Stumbled upon this guy's weight loss site. He's lost a lot of weight, buffed up, blah blah blah. Pretty amazing, I guess, if you're into that kind of thing. Looking at the pictures I immediately noticed a) way too muscley, kinda grosses me out and b) wtf he lost a lot of chest hair and gained a lot of arm/leg hair. (Testosterone shots, you think?)

The daily pictures are kind of an anorectic's dream. I mean, if this guy is normal and he does shit like that, what's to say I'm not normal when I do shit like that? I may not take pictures but I do a lot of examining. And I love that you can see an actual change in his body every day. But what I love most is the part (about halfway down the page, I think) where one day--hairy chest. Next day--no hair, some very apparent irritation in the area. Check the next week, after the irritation has cleared up, and he's got a very noticible shaving cut. I'm easily amused, but I definitely thought it was funny. Apparently it's really important, while you're losing weight and working out, to shave body hair that may distract from your muscles. I'll keep that in mind.

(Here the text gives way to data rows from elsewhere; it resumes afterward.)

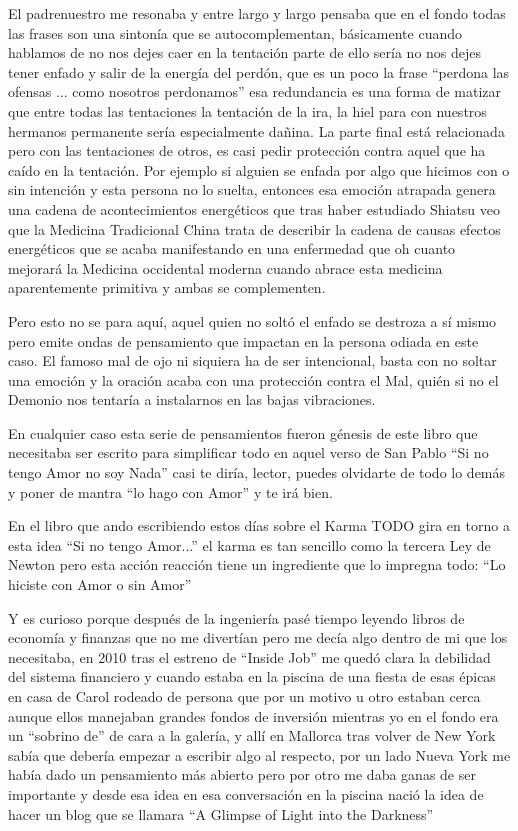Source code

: El padrenuestro me resonaba y entre largo y largo pensaba que en el fondo todas las frases son una sintonía que se autocomplementan, básicamente cuando hablamos de no nos dejes caer en la tentación parte de ello sería no nos dejes tener enfado y salir de la energía del perdón, que es un poco la frase ``perdona las ofensas ... como nosotros perdonamos'' esa redundancia es una forma de matizar que entre todas las tentaciones la tentación de la ira, la hiel para con nuestros hermanos permanente sería especialmente dañina. La parte final está relacionada pero con las tentaciones de otros, es casi pedir protección contra aquel que ha caído en la tentación. Por ejemplo si alguien se enfada por algo que hicimos con o sin intención y esta persona no lo suelta, entonces esa emoción atrapada genera una cadena de acontecimientos energéticos que tras haber estudiado Shiatsu veo que la Medicina Tradicional China trata de describir la cadena de causas efectos energéticos que se acaba manifestando en una enfermedad que oh cuanto mejorará la Medicina occidental moderna cuando abrace esta medicina aparentemente primitiva y ambas se complementen.

Pero esto no se para aquí, aquel quien no soltó el enfado se destroza a sí mismo pero emite ondas de pensamiento que impactan en la persona odiada en este caso. El famoso mal de ojo ni siquiera ha de ser intencional, basta con no soltar una emoción y la oración acaba con una protección contra el Mal, quién si no el Demonio nos tentaría a instalarnos en las bajas vibraciones. 

En cualquier caso esta serie de pensamientos fueron génesis de este libro que necesitaba ser escrito para simplificar todo en aquel verso de San Pablo ``Si no tengo Amor no soy Nada'' casi te diría, lector, puedes olvidarte de todo lo demás y poner de mantra ``lo hago con Amor'' y te irá bien.

En el libro que ando escribiendo estos días sobre el Karma TODO gira en torno a esta idea ``Si no tengo Amor...'' el karma es tan sencillo como la tercera Ley de Newton pero esta acción reacción tiene un ingrediente que lo impregna todo: ``Lo hiciste con Amor o sin Amor'' 

Y es curioso porque después de la ingeniería pasé tiempo leyendo libros de economía y finanzas que no me divertían pero me decía algo dentro de mi que los necesitaba, en 2010 tras el estreno de ``Inside Job'' me quedó clara la debilidad del sistema financiero y cuando estaba en la piscina de una fiesta de esas épicas en casa de Carol rodeado de persona que por un motivo u otro estaban cerca aunque ellos manejaban grandes fondos de inversión mientras yo en el fondo era un ``sobrino de'' de cara a la galería, y allí en Mallorca tras volver de New York sabía que debería empezar a escribir algo al respecto, por un lado Nueva York me había dado un pensamiento más abierto pero por otro me daba ganas de ser importante y desde esa idea en esa conversación en la piscina nació la idea de hacer un blog que se llamara ``A Glimpse of Light into the Darkness''



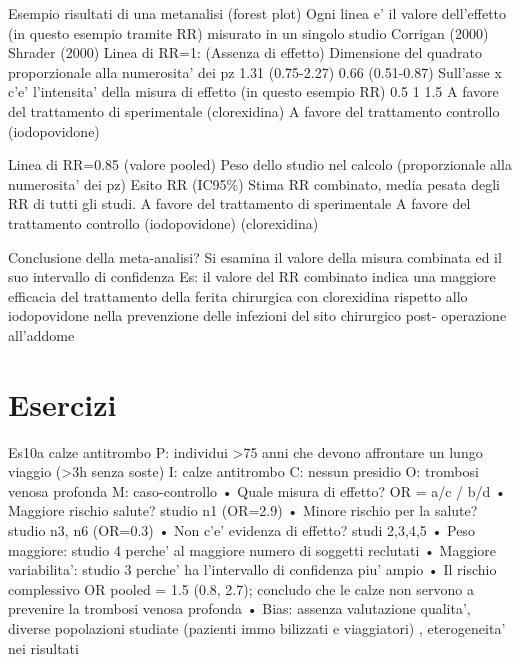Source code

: \documentclass[]{book}
\begin{document}
Esempio risultati di una metanalisi (forest plot)
Ogni linea e' il valore dell'effetto (in questo esempio tramite RR) misurato in un singolo studio
Corrigan (2000)
Shrader (2000)
Linea di RR=1: (Assenza di effetto)
Dimensione del quadrato proporzionale alla numerosita' dei pz
1.31 (0.75-2.27)
0.66 (0.51-0.87)
Sull'asse x c'e' l'intensita' della misura di effetto (in questo esempio RR)
0.5
1
1.5
A favore del trattamento di sperimentale (clorexidina)
A favore del trattamento controllo (iodopovidone)

Linea di RR=0.85 (valore pooled)
Peso dello studio nel calcolo (proporzionale alla numerosita' dei pz)
Esito RR (IC95\%)
Stima RR combinato, media pesata degli RR di tutti gli studi.
A favore del trattamento di sperimentale
A favore del trattamento controllo (iodopovidone)
(clorexidina)

Conclusione della meta-analisi?
Si esamina il valore della misura combinata ed il suo intervallo di confidenza
Es: il valore del RR combinato indica una maggiore efficacia del trattamento della ferita chirurgica con clorexidina rispetto allo iodopovidone nella prevenzione delle infezioni del sito chirurgico post- operazione all'addome

\hypertarget{esercizi-4}{%
\section{Esercizi}\label{esercizi-4}}

Es10a calze antitrombo
P: individui \textgreater{}75 anni che devono affrontare un lungo viaggio (\textgreater{}3h senza soste)
I: calze antitrombo
C: nessun presidio
O: trombosi venosa profonda M: caso-controllo
• Quale misura di effetto? OR = a/c / b/d
• Maggiore rischio salute? studio n1 (OR=2.9)
• Minore rischio per la salute? studio n3, n6 (OR=0.3)
• Non c'e' evidenza di effetto? studi 2,3,4,5
• Peso maggiore: studio 4 perche' al maggiore numero di soggetti reclutati
• Maggiore variabilita': studio 3 perche' ha l'intervallo di confidenza piu' ampio
• Il rischio complessivo OR pooled = 1.5 (0.8, 2.7); concludo che le calze non servono a prevenire la trombosi venosa profonda
• Bias: assenza valutazione qualita', diverse popolazioni studiate (pazienti immo
bilizzati e viaggiatori) , eterogeneita' nei risultati
\end{document}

edit: Ah, shit. I can't link directly to the daily photo page; it takes you to the main page and wants you to register. You don't have to. If you are really interested, click the "picture archives" link and go to the "daily" and "front" options. If you have a lot of time on your hands like me. Err. *cough*

Sunday, December 5

happy birthday, nicholas

(and kegan, but that's a long story)

(i don't know if this is good or not, but it was all gloomy and raining when i woke up this morning. my favorite weather.)

Thursday, December 2

how's that for logic?

One for you, Keith:

her: [god] didn't make [people] to love the same sex
me: ok. cool.
me: i just think there were a lot of things god didn't create man to do that man has done anyway
me: walk on the moon, for example
me: the way we are talking right now
her: yes but man also created things like this as a distraction
her: and being gay is a distraction to people like me
Not only is space travel a "distraction" created by man (I assume to distract from God?) being gay is a personal distraction to "people like" her.

Chalk this up to another "errr....pardon?"

EDIT: Libby, yes, I've got plenty of rational ones.

him: hue are you/
me: do you mean "who"?
him: your a fucking dumbass
[got blocked]
me thinking: "you're"

one good trip

He is in the bathroom shaving while I take a shower. He is shirtless and leaning into the counter, the mirror fogging up quickly. I am watching him like the poem--water becomes an erotic passageway for him--and loving everything about him. I look away to wash my hair and by the time it's rinsed clean, he has joined me. His body is slick and his face is smooth when he kisses me.

Before I can think of a really good reason to stop him (really, it's difficult when he's so willing), he's got me backed up against the wall, biting my lip and shivering at the sudden cold air while his lips, tongue, hands, and eyes gift me moans to stifle.

After he holds me against him, under the water again to warm me up. "You owe me," he says, "later. You've got to tell me what it is I did so good this time." I giggle, he kisses me again and slips away. "Gotta go. Love you."

I stand in the shower until the water gets cold, a lot delirious as I come down. And some people think you need drugs to get high.